Healthcare Data Masking: Tokenization, HIPAA and More

Healthcare Data Masking: A Primer
Healthcare Data Masking: A Primer

When trying to protect your data from the nefarious souls that would like access to it (?), there are several options available that apply to very specific use cases. In order for us to talk about the different solutions – it is important to define all of the terms:

  • PII – Personally Identifiable Information – any data that could potentially identify a specific individual. Any information that can be used to distinguish one person from another and can be used for de-anonymizing anonymous data can be considered PII
  • GSA’s Rules of Behavior for Handling Personally Identifiable Information – This directive provides GSA’s policy on how to properly handle PII and the consequences and corrective actions that will be taken if a breach occurs
  • PHI – Protected Health Information – any information about health status, provision of health care, or payment for health care that can be lined to a specific individual
  • HIPAA Privacy Rule – The HIPAA Privacy Rule establishes national standards to protect individuals’ medical records and other personal health information and applies to health plans, health care clearinghouses, and those health care providers that conduct certain health care transactions electronically.  The Rule requires appropriate safeguards to protect the privacy of personal health information, and sets limits and conditions on the uses and disclosures that may be made of such information without patient authorization. The Rule also gives patients rights over their health information, including rights to examine and obtain a copy of their health records, and to request corrections.
  • Encryption – a method of protecting data by scrambling it into an unreadable form. It is a systematic encoding process which is only reversible with the right key.
  • Tokenization – a method of replacing sensitive data with non-sensitive placeholder tokens. These tokens are swapped with data stored in relational databases and files.
  • Data masking – a process that scrambles data, either an entire database or a subset. Unlike encryption, masking is not reversible; unlike tokenization, masked data is useful for limited purposes. There are several types of data masking:
    • Static data masking (SDM) masks data in advance of using it. Non production databases masked NOT in real-time.
    • Dynamic data masking (DDM) masks production data in real time
    • Data Redaction – masks unstructured content (PDF, Word, Excel)

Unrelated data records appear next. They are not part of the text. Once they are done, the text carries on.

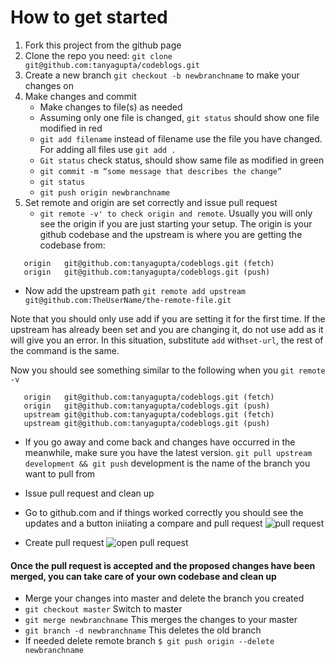 # How to get started
1. Fork this project from the github page
1. Clone the repo you need: `git clone git@github.com:tanyagupta/codeblogs.git`
1. Create a new branch `git checkout -b newbranchname` to make your changes on
1.  Make changes and commit
    - Make changes to file(s) as needed 
    - Assuming only one file is changed, `git status` should show one file modified in red
    - `git add filename` instead of filename use the file you have changed. For adding all files use `git add .`
    - `Git status` check status, should show same file as modified in green
    - `git commit -m “some message that describes the change”`
    - `git status`
    - `git push origin newbranchname`
1. Set remote and origin are set correctly and issue pull request
   - `git remote -v' to check origin and remote`. Usually you will only see the origin if you are just starting your setup. The origin is your github codebase and the upstream is where you are getting the codebase from: 

```
   origin	git@github.com:tanyagupta/codeblogs.git (fetch)
   origin	git@github.com:tanyagupta/codeblogs.git (push)
``` 
   - Now add the upstream path
    `git remote add upstream git@github.com:TheUserName/the-remote-file.git` 
    
Note that you should only use add if you are setting it for the first time. If the upstream has already been set and you are changing it, do not use add as it will give you an error. In this situation, substitute `add` with`set-url`, the rest of the command is the same. 

Now you should see something similar to the following when you `git remote -v` 

```
   origin	git@github.com:tanyagupta/codeblogs.git (fetch)
   origin	git@github.com:tanyagupta/codeblogs.git (push)
   upstream	git@github.com:tanyagupta/codeblogs.git (fetch)
   upstream	git@github.com:tanyagupta/codeblogs.git (push)
``` 
   - If you go away and come back and changes have occurred in the meanwhile, make sure you have the latest version. `git pull upstream development && git push` development is the name of the branch you want to pull from

   - Issue pull request and clean up
   - Go to github.com and if things worked correctly you should see the updates and a button iniiating a compare and pull request ![pull request](https://github.com/tanyagupta/tanyagupta.github.io/blob/master/images/pull_request.png?raw=true) 
   - Create pull request ![open pull request](https://github.com/tanyagupta/tanyagupta.github.io/blob/master/images/openpullrequest.png?raw=true) 


#### Once the pull request is accepted and the proposed changes have been merged, you can take care of your own codebase and clean up

   - Merge your changes into master and delete the branch you created
   - `git checkout master` Switch to master
   - `git merge newbranchname` This merges the changes to your master
   - `git branch -d newbranchname` This deletes the old branch
   - If needed delete remote branch `$ git push origin --delete newbranchname`
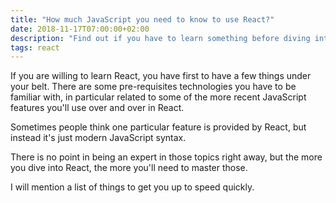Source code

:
 ```yaml
---
title: "How much JavaScript you need to know to use React?"
date: 2018-11-17T07:00:00+02:00
description: "Find out if you have to learn something before diving into learning React"
tags: react
---
```


If you are willing to learn React, you have first to have a few things under your belt. There are some pre-requisites technologies you have to be familiar with, in particular related to some of the more recent JavaScript features you'll use over and over in React.

Sometimes people think one particular feature is provided by React, but instead it's just modern JavaScript syntax.

There is no point in being an expert in those topics right away, but the more you dive into React, the more you'll need to master those.

I will mention a list of things to get you up to speed quickly.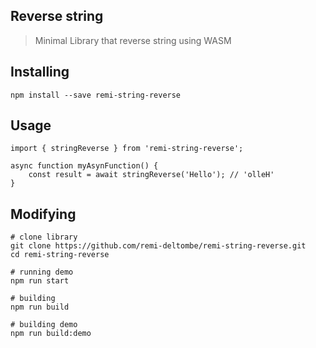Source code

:   <h2>Reverse string</h2>
  <blockquote>Minimal Library that reverse string using WASM</blockquote>
 

## Installing

```
npm install --save remi-string-reverse
```


## Usage
```
import { stringReverse } from 'remi-string-reverse';

async function myAsynFunction() {
    const result = await stringReverse('Hello'); // 'olleH'
} 

```

## Modifying 

```
# clone library
git clone https://github.com/remi-deltombe/remi-string-reverse.git
cd remi-string-reverse

# running demo
npm run start

# building 
npm run build

# building demo
npm run build:demo

```
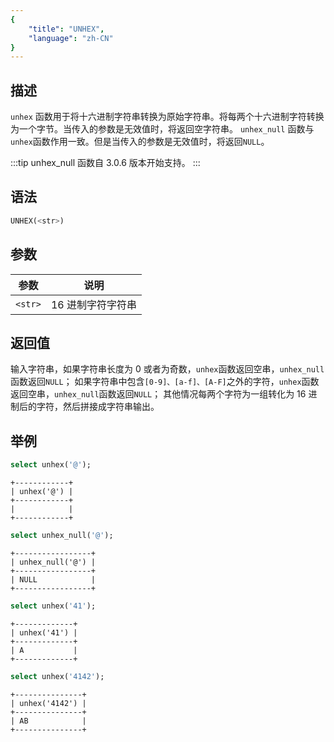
```yaml
---
{
    "title": "UNHEX",
    "language": "zh-CN"
}
---
```


## 描述

`unhex` 函数用于将十六进制字符串转换为原始字符串。将每两个十六进制字符转换为一个字节。当传入的参数是无效值时，将返回空字符串。
`unhex_null` 函数与`unhex`函数作用一致。但是当传入的参数是无效值时，将返回`NULL`。

:::tip
unhex_null 函数自 3.0.6 版本开始支持。
:::

## 语法

```sql
UNHEX(<str>)
```

## 参数

| 参数 | 说明 |
| -- | -- |
| `<str>` | 16 进制字符字符串 |

## 返回值

输入字符串，如果字符串长度为 0 或者为奇数，`unhex`函数返回空串，`unhex_null`函数返回`NULL`；
如果字符串中包含`[0-9]、[a-f]、[A-F]`之外的字符，`unhex`函数返回空串，`unhex_null`函数返回`NULL`；
其他情况每两个字符为一组转化为 16 进制后的字符，然后拼接成字符串输出。

## 举例

```sql
select unhex('@');
```

```text
+------------+
| unhex('@') |
+------------+
|            |
+------------+
```

```sql
select unhex_null('@');
```

```text
+-----------------+
| unhex_null('@') |
+-----------------+
| NULL            |
+-----------------+
```

```sql
select unhex('41');
```

```text
+-------------+
| unhex('41') |
+-------------+
| A           |
+-------------+
```

```sql
select unhex('4142');
```

```text
+---------------+
| unhex('4142') |
+---------------+
| AB            |
+---------------+
```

Each of the three methods for protecting data (encryption, tokenization and data masking) have different benefits and work to solve different security issues . We’ll address them in a bit. For a visual representation of the three methods – please see the table below:


Original Value Encrypted Tokenized Masked
Last Name johnson 8UY%45Sj wjehneo simpson
First Name margaret 3%ERT22##$ owhksoes marge
SSN 585-88-9874 Mh9&o03ms)) 93nmvhf93na 345-79-4444


For protecting PHI data – encryption is superior to tokenization. You encrypt different portions of personal healthcare data under different encryption keys. Only those with the requisite keys can see the data. This form of encryption requires advanced application support to manage the different data sets to be viewed or updated by different audiences. The key management service must be very scalable to handle even a modest community of users. Record management is particularly complicated. Encryption works better than tokenization for PHI – but it does not scale well.

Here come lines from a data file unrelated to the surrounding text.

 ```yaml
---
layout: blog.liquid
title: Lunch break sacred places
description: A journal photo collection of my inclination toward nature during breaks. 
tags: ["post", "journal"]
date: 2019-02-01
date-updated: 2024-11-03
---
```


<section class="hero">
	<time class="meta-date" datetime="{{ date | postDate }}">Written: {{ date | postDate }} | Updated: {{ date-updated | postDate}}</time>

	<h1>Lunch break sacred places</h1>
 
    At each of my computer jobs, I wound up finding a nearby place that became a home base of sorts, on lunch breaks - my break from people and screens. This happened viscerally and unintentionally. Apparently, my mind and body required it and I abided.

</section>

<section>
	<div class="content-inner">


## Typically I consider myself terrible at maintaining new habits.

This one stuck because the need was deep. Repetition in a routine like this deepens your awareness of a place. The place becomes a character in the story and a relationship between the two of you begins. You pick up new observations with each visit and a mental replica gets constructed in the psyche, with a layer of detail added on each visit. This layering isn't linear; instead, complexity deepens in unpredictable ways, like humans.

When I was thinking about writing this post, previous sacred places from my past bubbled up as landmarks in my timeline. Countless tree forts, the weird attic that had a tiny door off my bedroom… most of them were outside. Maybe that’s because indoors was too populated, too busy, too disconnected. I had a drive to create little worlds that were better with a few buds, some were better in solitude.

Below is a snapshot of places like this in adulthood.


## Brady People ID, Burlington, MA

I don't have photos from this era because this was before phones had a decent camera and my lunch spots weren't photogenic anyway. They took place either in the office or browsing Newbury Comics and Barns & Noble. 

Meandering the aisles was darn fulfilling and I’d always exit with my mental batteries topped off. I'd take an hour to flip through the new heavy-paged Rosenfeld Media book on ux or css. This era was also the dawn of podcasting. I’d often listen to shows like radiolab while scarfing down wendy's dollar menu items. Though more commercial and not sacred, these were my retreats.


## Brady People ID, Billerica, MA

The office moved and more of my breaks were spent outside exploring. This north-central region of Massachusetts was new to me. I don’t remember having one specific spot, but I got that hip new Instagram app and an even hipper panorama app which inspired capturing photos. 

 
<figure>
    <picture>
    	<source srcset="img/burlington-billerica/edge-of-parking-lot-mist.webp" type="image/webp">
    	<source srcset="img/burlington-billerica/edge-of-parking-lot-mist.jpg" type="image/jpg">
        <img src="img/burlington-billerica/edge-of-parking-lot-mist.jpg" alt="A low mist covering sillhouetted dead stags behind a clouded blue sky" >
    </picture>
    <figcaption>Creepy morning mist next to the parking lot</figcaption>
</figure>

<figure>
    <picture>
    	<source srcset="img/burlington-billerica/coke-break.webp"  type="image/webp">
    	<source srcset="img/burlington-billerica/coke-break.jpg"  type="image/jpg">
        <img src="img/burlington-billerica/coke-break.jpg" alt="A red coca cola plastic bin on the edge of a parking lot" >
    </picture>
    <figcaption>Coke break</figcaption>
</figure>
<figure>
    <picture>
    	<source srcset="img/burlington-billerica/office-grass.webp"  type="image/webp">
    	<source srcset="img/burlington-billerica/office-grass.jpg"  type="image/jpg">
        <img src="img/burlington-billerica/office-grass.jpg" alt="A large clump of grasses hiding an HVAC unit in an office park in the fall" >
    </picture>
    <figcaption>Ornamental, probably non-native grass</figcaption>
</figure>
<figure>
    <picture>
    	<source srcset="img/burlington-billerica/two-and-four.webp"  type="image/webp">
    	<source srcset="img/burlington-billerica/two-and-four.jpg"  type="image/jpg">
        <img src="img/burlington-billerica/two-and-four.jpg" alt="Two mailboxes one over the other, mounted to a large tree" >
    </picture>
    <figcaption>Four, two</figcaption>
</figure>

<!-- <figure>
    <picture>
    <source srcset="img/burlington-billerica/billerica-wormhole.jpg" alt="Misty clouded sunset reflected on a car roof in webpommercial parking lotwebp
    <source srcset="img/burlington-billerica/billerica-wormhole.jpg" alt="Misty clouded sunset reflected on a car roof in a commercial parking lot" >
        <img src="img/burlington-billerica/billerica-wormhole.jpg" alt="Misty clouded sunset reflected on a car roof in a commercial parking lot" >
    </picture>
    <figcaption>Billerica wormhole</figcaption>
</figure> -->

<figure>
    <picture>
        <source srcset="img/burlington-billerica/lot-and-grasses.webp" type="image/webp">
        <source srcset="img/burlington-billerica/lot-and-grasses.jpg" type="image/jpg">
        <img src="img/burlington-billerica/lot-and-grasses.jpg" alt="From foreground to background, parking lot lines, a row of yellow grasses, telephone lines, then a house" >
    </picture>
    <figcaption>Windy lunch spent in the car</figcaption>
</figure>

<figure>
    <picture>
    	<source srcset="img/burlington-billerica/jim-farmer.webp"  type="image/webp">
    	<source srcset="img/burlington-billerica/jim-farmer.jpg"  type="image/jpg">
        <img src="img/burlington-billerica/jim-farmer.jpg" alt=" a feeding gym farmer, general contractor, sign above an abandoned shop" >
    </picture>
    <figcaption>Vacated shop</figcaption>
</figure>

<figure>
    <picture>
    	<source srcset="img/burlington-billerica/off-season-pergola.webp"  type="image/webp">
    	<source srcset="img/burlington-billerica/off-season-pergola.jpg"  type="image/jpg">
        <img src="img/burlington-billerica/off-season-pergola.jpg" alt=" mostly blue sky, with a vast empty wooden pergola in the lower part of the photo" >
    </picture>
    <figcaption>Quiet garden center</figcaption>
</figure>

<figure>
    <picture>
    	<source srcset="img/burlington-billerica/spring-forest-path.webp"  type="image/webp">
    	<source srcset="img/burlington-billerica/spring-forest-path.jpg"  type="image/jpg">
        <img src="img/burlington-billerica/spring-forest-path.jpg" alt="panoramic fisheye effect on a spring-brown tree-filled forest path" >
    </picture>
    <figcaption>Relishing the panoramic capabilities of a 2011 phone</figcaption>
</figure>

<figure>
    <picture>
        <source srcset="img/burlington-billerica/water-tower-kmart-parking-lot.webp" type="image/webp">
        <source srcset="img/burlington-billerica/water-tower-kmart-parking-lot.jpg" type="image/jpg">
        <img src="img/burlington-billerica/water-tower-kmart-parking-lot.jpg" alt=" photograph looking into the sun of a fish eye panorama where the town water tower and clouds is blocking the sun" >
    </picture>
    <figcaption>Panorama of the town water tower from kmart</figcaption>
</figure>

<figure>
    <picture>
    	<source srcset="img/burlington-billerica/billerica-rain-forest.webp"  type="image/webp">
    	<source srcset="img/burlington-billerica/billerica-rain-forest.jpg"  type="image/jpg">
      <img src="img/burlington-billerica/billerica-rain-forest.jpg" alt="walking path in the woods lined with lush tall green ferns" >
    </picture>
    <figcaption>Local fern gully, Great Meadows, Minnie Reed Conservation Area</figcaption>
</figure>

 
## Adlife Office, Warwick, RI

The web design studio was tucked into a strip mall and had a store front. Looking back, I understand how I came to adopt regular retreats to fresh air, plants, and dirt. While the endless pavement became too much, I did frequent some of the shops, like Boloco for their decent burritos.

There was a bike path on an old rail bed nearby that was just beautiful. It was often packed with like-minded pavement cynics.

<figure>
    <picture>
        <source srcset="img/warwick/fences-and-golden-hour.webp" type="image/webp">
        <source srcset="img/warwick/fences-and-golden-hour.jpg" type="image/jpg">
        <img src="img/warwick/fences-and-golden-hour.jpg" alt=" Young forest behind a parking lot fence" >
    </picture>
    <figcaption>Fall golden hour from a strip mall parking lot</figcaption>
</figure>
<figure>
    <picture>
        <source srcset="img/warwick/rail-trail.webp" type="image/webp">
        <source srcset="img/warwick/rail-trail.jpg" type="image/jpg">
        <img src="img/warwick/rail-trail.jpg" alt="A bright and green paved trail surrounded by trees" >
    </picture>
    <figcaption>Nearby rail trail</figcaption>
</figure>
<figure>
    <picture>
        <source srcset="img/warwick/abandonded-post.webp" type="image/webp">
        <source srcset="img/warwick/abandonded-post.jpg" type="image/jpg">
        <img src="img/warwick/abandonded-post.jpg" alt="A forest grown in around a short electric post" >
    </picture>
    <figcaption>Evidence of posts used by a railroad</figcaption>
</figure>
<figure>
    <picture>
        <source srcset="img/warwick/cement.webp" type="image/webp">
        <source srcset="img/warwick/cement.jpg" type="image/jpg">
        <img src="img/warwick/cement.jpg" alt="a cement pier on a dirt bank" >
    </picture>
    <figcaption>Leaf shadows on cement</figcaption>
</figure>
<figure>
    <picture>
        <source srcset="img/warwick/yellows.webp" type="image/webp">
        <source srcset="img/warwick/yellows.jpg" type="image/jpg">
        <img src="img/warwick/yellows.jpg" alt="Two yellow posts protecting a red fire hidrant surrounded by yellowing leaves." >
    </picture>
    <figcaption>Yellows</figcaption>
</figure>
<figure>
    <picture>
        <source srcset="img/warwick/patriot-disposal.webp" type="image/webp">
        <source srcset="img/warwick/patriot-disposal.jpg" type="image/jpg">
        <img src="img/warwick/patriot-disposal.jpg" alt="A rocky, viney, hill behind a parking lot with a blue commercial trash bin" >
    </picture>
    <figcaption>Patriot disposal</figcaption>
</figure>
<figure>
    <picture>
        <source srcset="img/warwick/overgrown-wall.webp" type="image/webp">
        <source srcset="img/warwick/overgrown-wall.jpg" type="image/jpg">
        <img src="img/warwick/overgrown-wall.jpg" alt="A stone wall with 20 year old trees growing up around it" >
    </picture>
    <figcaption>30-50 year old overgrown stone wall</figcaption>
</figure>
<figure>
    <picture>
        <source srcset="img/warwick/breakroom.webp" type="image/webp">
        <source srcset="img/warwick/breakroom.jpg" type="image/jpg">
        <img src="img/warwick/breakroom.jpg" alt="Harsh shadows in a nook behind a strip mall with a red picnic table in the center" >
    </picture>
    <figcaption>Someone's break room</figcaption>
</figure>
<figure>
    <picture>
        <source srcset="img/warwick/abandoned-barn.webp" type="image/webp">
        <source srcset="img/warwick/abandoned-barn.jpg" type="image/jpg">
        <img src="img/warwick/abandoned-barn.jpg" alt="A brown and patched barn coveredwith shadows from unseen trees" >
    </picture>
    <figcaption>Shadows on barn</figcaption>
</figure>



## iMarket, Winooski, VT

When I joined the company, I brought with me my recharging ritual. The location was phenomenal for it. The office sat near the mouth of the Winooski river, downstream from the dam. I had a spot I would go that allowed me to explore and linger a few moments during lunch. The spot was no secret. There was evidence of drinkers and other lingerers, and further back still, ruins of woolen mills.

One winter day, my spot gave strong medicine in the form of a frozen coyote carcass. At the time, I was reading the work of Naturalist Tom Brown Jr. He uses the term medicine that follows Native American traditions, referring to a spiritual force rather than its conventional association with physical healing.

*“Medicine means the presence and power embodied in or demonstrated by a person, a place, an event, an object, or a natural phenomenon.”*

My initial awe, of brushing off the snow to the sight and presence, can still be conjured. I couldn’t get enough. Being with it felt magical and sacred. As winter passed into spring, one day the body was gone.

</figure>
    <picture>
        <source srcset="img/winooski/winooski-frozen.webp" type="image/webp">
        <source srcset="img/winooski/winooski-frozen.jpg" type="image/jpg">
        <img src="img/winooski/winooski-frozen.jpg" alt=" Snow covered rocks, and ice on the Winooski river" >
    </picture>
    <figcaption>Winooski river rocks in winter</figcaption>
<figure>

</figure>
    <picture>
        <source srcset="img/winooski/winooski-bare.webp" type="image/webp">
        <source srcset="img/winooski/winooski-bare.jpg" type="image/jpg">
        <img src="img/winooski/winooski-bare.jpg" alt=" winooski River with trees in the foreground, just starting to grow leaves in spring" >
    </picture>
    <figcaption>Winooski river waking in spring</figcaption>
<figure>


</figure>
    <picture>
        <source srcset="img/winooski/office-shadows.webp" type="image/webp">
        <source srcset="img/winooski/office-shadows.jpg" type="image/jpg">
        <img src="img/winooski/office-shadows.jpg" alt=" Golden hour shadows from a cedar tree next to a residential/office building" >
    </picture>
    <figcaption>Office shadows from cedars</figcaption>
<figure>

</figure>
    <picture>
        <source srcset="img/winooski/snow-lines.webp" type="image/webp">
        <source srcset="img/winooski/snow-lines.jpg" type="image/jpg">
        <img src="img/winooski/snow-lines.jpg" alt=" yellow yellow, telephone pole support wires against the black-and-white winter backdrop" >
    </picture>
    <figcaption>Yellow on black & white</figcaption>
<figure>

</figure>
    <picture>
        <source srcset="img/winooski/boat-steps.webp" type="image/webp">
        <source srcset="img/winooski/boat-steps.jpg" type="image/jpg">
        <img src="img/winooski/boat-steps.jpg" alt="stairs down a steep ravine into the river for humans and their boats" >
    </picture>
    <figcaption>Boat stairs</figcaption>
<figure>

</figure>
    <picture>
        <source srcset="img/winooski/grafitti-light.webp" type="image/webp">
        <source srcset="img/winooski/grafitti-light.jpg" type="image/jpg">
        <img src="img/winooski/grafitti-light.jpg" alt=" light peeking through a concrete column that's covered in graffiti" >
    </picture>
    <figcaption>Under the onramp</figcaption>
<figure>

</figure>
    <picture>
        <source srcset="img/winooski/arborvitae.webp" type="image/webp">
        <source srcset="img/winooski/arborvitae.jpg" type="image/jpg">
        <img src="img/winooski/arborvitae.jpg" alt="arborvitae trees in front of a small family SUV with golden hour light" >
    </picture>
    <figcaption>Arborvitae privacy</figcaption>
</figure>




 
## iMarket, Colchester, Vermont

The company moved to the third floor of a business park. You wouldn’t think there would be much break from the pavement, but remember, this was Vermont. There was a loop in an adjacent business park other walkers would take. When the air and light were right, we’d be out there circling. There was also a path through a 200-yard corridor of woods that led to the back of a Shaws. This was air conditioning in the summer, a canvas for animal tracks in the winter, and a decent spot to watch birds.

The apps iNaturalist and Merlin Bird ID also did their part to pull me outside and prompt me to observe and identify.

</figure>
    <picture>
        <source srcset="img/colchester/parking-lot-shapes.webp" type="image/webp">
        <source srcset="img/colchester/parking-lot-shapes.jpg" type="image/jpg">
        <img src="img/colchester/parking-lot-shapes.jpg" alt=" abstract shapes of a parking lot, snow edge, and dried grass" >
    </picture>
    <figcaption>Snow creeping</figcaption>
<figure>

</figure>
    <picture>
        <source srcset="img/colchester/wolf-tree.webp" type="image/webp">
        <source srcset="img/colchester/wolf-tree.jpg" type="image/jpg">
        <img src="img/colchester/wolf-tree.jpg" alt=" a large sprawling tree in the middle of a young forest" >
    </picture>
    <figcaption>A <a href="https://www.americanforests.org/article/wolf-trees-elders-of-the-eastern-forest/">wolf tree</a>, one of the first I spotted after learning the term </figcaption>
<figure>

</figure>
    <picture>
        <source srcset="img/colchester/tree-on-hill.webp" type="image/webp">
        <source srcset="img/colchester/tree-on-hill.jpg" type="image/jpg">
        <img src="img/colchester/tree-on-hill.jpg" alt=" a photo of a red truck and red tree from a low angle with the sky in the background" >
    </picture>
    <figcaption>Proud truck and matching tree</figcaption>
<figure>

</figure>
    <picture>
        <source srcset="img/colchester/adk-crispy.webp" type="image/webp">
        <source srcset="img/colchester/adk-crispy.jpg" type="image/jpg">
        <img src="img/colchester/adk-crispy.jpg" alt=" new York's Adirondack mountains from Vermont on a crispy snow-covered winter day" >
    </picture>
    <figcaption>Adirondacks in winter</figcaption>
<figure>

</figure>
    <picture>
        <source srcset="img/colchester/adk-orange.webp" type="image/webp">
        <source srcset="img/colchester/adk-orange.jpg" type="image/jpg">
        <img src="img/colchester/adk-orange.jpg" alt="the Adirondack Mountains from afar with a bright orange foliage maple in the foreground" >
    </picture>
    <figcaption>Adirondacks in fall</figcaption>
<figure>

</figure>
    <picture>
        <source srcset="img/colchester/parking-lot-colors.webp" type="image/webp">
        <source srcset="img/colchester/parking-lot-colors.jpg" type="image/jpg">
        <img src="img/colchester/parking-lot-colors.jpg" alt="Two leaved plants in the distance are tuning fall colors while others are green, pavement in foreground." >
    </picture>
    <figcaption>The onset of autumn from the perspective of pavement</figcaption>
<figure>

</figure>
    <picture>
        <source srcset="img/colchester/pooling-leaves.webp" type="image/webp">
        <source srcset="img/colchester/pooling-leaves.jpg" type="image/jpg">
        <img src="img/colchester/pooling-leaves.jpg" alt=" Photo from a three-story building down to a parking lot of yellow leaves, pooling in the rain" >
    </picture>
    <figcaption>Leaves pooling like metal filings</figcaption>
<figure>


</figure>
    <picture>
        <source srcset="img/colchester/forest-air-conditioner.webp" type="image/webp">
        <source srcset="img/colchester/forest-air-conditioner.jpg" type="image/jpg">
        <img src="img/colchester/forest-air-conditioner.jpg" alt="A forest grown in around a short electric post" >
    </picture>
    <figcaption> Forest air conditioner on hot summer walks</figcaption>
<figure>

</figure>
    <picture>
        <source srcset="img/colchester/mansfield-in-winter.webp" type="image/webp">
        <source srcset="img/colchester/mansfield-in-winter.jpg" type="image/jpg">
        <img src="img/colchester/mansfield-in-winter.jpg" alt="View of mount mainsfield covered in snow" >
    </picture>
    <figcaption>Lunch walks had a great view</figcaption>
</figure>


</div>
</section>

Properly deployed, encryption is a perfectly suitable tool for protecting PII. It can be set up to protect archived data or data residing on file systems without modification to business processes.

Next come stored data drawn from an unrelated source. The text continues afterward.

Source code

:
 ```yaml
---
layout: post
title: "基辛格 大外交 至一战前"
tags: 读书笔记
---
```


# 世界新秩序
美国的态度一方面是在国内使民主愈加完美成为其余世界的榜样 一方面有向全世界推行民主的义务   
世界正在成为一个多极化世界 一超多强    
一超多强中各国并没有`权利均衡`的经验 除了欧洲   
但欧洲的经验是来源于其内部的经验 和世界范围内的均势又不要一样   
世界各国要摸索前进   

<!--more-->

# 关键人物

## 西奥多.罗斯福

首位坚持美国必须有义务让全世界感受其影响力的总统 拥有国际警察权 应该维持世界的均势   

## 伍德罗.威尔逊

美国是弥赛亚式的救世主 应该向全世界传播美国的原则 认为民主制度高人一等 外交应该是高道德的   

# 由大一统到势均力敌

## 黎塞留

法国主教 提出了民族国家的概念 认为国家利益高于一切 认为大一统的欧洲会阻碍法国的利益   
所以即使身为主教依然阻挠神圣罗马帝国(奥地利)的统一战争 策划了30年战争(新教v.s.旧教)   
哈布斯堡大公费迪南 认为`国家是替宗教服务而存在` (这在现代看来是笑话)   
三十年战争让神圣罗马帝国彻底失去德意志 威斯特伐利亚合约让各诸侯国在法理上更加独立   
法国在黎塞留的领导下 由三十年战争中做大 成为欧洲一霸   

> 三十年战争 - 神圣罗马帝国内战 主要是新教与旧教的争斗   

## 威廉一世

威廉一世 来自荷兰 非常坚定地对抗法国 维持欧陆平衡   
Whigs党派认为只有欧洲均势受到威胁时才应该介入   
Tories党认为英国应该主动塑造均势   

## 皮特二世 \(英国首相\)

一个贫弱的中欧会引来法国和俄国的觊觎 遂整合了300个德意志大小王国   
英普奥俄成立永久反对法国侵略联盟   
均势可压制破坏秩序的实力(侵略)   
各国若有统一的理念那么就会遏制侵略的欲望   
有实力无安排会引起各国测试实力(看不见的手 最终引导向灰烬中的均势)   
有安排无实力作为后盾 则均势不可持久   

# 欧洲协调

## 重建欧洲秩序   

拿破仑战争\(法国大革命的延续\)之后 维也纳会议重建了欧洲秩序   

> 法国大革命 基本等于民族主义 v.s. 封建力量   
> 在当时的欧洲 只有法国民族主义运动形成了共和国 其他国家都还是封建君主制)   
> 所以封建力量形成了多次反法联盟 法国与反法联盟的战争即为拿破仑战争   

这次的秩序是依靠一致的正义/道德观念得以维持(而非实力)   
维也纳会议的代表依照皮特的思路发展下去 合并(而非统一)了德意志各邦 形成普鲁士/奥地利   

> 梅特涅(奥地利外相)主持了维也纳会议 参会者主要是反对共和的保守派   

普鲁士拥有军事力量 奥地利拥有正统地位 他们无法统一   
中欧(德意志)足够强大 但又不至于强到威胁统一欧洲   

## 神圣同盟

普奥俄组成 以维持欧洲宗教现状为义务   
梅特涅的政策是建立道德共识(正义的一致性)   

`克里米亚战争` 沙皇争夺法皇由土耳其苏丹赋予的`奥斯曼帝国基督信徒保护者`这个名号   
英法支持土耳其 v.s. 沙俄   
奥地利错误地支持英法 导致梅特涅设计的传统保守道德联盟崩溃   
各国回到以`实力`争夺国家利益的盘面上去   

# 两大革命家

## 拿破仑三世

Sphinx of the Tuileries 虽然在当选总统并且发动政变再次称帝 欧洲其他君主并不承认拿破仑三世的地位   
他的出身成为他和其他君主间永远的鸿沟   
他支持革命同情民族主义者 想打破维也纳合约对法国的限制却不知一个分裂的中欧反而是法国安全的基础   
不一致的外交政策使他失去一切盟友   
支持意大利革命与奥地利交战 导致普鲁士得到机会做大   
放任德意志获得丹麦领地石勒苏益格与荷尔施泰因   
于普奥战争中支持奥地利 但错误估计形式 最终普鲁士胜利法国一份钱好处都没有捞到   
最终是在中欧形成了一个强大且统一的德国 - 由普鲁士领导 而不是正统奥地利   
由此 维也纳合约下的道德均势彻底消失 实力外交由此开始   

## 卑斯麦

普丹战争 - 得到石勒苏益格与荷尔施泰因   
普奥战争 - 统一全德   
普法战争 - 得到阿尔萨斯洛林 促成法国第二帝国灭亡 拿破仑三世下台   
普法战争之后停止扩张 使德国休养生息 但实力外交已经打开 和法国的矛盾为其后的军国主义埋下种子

  • To protect the data, you must install encryption and key management services to protect the data – this only protects the data from access that circumvents applications
  • You can add application layer encryption to protect data in use
    • This requires changing applications and databases to support the additional protection
    • You will pay the cost of modification and the performance of the application will be impacted


For tokenization of PHI – there are many pieces of data which must be bundled up in different ways for many different audiences. Using the tokenized data requires it to be de-tokenized (which usually includes a decryption process). This introduces an overhead to the process. A person’s medical history is a combination of medical attributes, doctor visits, outsourced visits. It is an entangled set of personal, financial, and medical data. Different groups need access to different subsets. Each audience needs a different slice of the data – but must not see the rest of it. You need to issue a different token for each and every audience. You will need a very sophisticated token management and tracking system to divide up the data, issuing and tracking different tokens for each audience.

Data Masking

Masking can scramble individual data columns in different ways so that the masked data looks like the original (retaining its format and data type) but it is no longer sensitive data. Masking is effective for maintaining aggregate values across an entire database, enabling preservation of sum and average values within a data set, while changing all the individual data elements. Masking plus encryption provide a powerful combination for distribution and sharing of medical information

Traditionally, data masking has been viewed as a technique for solving a test data problem. The December 2014 Gartner Magic Quadrant Report on Data Masking Technology extends the scope of data masking to more broadly include data de-identification in production, non-production, and analytic use cases. The challenge is to do this while retaining business value in the information for consumption and use.

Masked data should be realistic and quasi-real. It should satisfy the same business rules as real data. It is very common to use masked data in test and development environments as the data looks like “real” data, but doesn’t contain any sensitive information.